From the records below, pull each line that has "LSTM".

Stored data
------------------------------------------------------------

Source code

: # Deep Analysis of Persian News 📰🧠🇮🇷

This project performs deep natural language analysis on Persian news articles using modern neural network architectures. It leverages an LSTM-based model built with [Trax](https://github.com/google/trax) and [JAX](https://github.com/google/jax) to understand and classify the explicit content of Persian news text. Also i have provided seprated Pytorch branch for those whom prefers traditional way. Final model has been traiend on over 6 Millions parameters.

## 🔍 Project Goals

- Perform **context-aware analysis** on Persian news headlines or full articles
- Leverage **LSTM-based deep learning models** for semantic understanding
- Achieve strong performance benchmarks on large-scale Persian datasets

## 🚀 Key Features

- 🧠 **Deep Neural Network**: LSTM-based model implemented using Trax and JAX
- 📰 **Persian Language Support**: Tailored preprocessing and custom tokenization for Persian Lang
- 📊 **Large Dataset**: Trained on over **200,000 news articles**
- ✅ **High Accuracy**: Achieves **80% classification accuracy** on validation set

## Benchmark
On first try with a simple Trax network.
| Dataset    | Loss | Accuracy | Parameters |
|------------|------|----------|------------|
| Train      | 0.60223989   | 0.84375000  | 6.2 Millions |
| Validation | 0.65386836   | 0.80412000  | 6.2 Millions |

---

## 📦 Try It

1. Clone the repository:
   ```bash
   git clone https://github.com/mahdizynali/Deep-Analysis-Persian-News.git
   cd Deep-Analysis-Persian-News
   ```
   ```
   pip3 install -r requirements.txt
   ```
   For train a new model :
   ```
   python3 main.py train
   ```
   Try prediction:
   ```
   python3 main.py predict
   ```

------------------------------------------------------------

#### Answer box
This project performs deep natural language analysis on Persian news articles using modern neural network architectures. It leverages an LSTM-based model built with [Trax](https://github.com/google/trax) and [JAX](https://github.com/google/jax) to understand and classify the explicit content of Persian news text. Also i have provided seprated Pytorch branch for those whom prefers traditional way. Final model has been traiend on over 6 Millions parameters.
- Leverage **LSTM-based deep learning models** for semantic understanding
- 🧠 **Deep Neural Network**: LSTM-based model implemented using Trax and JAX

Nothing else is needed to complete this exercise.